Catriona McPherson: Oh, I wish this was a series! I miss them all now that the book’s done, even though it took me a while to get to know Jude – my heroine – well enough to write about her with confidence. I knew she was a librarian and she lived in London, but I wrote and wrote and couldn’t get the essence of her. She was flat, while all the other characters came to joyous life around her.

Then one day I was writing a scene in the dusty, disordered bookshop where the story takes place and the thought of all the dirt and mouse-droppings and dust-mites was making me feel itchy. Suddenly, I got that tingly feeling (different from the itching) and I knew that Jude was a cataloguer who’d given up working on the desk with the general public because she’s a germaphobe and the way people treat library books distresses her too much. I used to work in a public library and I know this from bitter experience. Worst bookmark I ever found in a returned book? Bacon rind. Anyway, germaphobe Jude came instantly alive and the book was plain sailing after that.

But it’s not the start of a series. The story of Jude, Lowell the bookshop owner and the irrepressible pregnant nineteen-year-old Eddy is done. Unless I think of another one . . .

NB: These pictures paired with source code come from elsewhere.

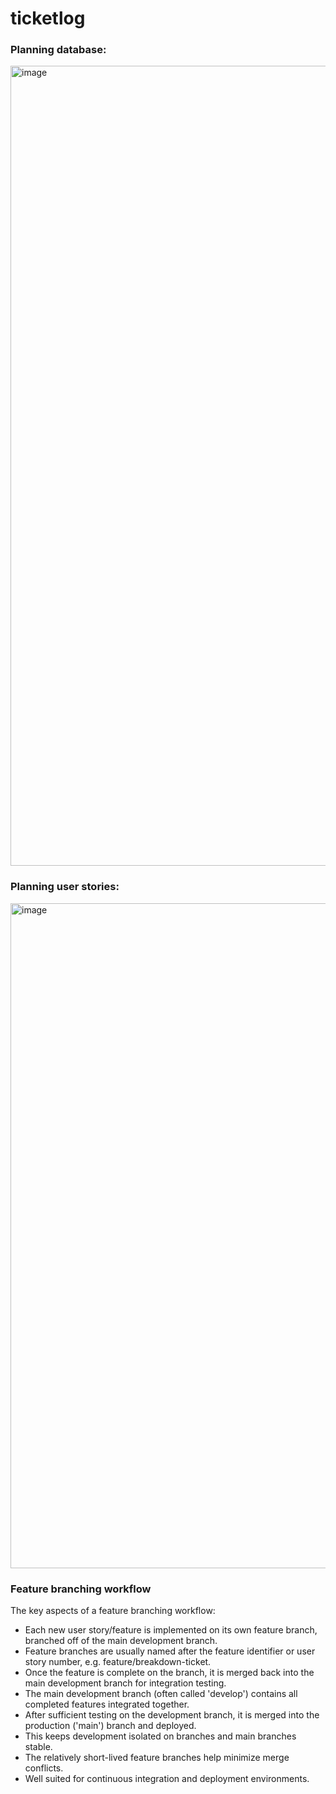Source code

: # ticketlog

### Planning database:
<img width="1280" alt="image" src="https://github.com/rgulza01/ticketlog/assets/56838325/96180406-9ca6-430c-9204-7d18e479b3cb">

### Planning user stories:
<img width="1064" alt="image" src="https://github.com/rgulza01/ticketlog/assets/56838325/a8b7f2cd-01e1-4cb0-8fed-ce79279b5cec">

### Feature branching workflow
The key aspects of a feature branching workflow:

- Each new user story/feature is implemented on its own feature branch, branched off of the main development branch.
- Feature branches are usually named after the feature identifier or user story number, e.g. feature/breakdown-ticket.
- Once the feature is complete on the branch, it is merged back into the main development branch for integration testing.
- The main development branch (often called 'develop') contains all completed features integrated together.
- After sufficient testing on the development branch, it is merged into the production ('main') branch and deployed.
- This keeps development isolated on branches and main branches stable.
- The relatively short-lived feature branches help minimize merge conflicts.
- Well suited for continuous integration and deployment environments.
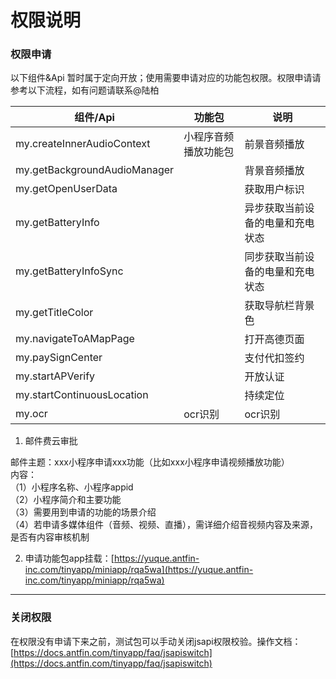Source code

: # 权限说明

### 权限申请

以下组件&Api 暂时属于定向开放；使用需要申请对应的功能包权限。权限申请请参考以下流程，如有问题请联系@陆柏

| 组件/Api | 功能包 | 说明 |
| --- | --- | --- |
| my.createInnerAudioContext | 小程序音频播放功能包 | 前景音频播放 |
| my.getBackgroundAudioManager |  | 背景音频播放 |
| my.getOpenUserData | | 获取用户标识 |
| my.getBatteryInfo | | 异步获取当前设备的电量和充电状态 |
| my.getBatteryInfoSync | | 同步获取当前设备的电量和充电状态 |
| my.getTitleColor | | 获取导航栏背景色 |
| my.navigateToAMapPage | | 打开高德页面 |
| my.paySignCenter | | 支付代扣签约 |
| my.startAPVerify | | 开放认证 |
| my.startContinuousLocation | | 持续定位 |
| my.ocr | ocr识别 | ocr识别 |


1. 邮件费云审批<br />


邮件主题：xxx小程序申请xxx功能（比如xxx小程序申请视频播放功能）<br />内容：<br />（1）小程序名称、小程序appid<br />（2）小程序简介和主要功能<br />（3）需要用到申请的功能的场景介绍<br />（4）若申请多媒体组件（音频、视频、直播），需详细介绍音视频内容及来源，是否有内容审核机制<br />

2. 申请功能包app挂载：[https://yuque.antfin-inc.com/tinyapp/miniapp/rqa5wa](https://yuque.antfin-inc.com/tinyapp/miniapp/rqa5wa)


---


### [](#igqtsv)关闭权限

在权限没有申请下来之前，测试包可以手动关闭jsapi权限校验。操作文档：[https://docs.antfin.com/tinyapp/faq/jsapiswitch](https://docs.antfin.com/tinyapp/faq/jsapiswitch)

Louise Penny: Initially my main characters were going to be the artist couple, Clara and Peter Morrow.  But as I thought about it more, I could see that while strong secondary characters, making them the center, the core of the series simply would not work, for all sorts of reasons, primary that I was afraid readers, and I, would tire if they had too much of them.

The other reason was that the head of homicide seemed so fully formed when he first appeared and I realized he was the one I needed.  Gamache could hold the series together, and that would allow the secondary characters to shine without the burden of carrying the series.  But he needed to be someone whose company I would enjoy, perhaps for years.  And so I made him a man I would marry, since this is, in effect, a marriage.  As it turns out, far from creating Armand Gamache, I actually transcribed him.  Gamache is inspired by my husband, Michael.

Barbara Ross: When I go back now and look at the original proposal for the Maine Clambake Mysteries, it’s amazing to me how much of Julia Snowden was there. Her family was there–her mother, sister, pain-in-the-neck brother-in-law, and niece were there, as was the still acutely felt absence of her late father. Her parents’ unusual marriage between a summer person who lived on a private island and the boy who delivered their groceries in his skiff was there, too.

This last was particularly important to me, because I am not and would never claim to be a native Mainer, so I needed to be able to write with the perspective of someone on the outside looking in. In her view, her parent’s marriage has left Julia forever on the outside, belonging to neither tribe in her resort town. (Her sister Livvie, on the other hand, doesn’t feel that way at all. Which is something that fascinates me, how people can be brought up by the same parents at more or less the same time, yet experience their circumstances utterly differently.)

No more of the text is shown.